## Study material:
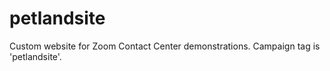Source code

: # petlandsite
 
Custom website for Zoom Contact Center demonstrations.  Campaign tag is 'petlandsite'.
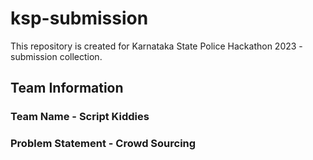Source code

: # ksp-submission
This repository is created for Karnataka State Police Hackathon 2023 - submission collection. 
## Team Information
### Team Name - Script Kiddies
### Problem Statement - Crowd Sourcing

## Task to complete:
Now copy each line of the entries that mentions "Team".

## Solution for this task:
## Team Information
### Team Name - Script Kiddies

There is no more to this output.